Fernando Paulo Baptista considera que o mais grave que o presente acordo comporta é na Base IV, com as designadas sequências consonânticas, em especial nas ct e pt, opção que «vai liquidar aspetos importantíssimos da via erudita» da formação do vocabulário da língua portuguesa.
Afirma que, ao fazer um estudo pormenorizado da língua portuguesa antes do acordo e de cinco das línguas mais importantes no mundo, o inglês, espanhol, francês, italiano e alemão, concluiu que estas preservam a raiz nas mesmas palavras.
Encontra situações de «ditadura fonética», nomeadamente com verbo o latino ago, que deu o verbo agir, com «mais de quatrocentos vocábulos em língua portuguesa», e em expressões como atualidade e ação, actuality e action em inglês, ou actualité e action em francês.

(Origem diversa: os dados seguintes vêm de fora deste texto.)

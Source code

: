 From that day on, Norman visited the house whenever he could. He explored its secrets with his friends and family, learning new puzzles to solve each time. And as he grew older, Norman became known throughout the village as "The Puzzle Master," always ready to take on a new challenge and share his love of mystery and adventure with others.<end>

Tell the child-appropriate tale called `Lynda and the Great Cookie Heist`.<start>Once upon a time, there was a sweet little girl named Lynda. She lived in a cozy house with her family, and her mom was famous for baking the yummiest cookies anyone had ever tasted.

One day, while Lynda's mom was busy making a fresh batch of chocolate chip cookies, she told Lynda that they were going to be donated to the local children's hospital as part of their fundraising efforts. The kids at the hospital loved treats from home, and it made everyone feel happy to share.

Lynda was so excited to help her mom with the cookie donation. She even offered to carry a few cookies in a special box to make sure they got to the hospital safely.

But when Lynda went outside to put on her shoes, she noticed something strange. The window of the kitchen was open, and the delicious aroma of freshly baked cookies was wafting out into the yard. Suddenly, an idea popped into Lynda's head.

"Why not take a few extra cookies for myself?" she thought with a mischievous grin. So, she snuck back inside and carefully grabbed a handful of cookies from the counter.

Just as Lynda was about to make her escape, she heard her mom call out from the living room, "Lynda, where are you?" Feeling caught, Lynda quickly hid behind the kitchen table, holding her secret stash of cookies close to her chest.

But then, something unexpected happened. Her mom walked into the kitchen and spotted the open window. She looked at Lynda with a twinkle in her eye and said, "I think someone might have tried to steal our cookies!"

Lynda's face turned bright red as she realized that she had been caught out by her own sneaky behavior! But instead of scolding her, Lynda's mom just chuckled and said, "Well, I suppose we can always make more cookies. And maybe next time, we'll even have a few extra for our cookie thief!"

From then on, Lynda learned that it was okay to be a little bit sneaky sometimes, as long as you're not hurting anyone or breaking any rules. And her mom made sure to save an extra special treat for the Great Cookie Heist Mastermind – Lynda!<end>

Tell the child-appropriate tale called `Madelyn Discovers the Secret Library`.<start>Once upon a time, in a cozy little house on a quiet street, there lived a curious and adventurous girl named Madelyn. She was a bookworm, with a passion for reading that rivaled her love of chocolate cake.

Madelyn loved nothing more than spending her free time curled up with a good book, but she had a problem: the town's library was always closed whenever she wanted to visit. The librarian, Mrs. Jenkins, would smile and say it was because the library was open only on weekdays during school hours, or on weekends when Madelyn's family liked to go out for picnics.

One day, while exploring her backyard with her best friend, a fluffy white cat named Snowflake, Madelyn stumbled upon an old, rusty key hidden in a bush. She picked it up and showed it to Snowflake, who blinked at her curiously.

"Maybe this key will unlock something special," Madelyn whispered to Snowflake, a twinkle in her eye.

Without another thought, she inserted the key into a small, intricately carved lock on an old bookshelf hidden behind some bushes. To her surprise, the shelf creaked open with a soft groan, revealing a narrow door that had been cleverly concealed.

«Isso vai dificultar o rigor que o uso escrito da língua deve ter, mesmo na criação poético-literária, na reflexão filosófica, nos grandes saberes da cultura e na linguagem especializada de todas as ciências», sustenta.
O filólogo encontra ainda «problemas graves» no quadro concetual e terminológico das ciências, em que «mais de 80% é de base greco-latina», e no ensino-aprendizagem do vocabulário nas escolas.
«O meu SOS é para chamar à atenção para o empobrecimento enorme que a língua portuguesa vai ter, mesmo para o Brasil, por ser o país que tem mais população. Vai perder a qualidade competitiva e sobretudo dialogal, dialógica, com as outras línguas que mantêm a raiz [latina]», acentua.
Na sua perspetiva, «sacrificar a via erudita é sacrificar o próprio ideal de erudição, de cultura mais elaborada, da expressão mais rigorosa» da língua.
«É a expressão da anarquia total. Não tem coerência nenhuma. Quer unificar, mas não unifica» e «assenta em erros gravíssimos», sustenta, reportando-se ainda a abolições de "hífen", duplas acentuações e de pronúncias.
Fernando Paulo Baptista observa porque não caíram por exemplo os h e u que não se pronunciam, quando «se utilizou a oralidade para fazer a regulamentação» ortográfica.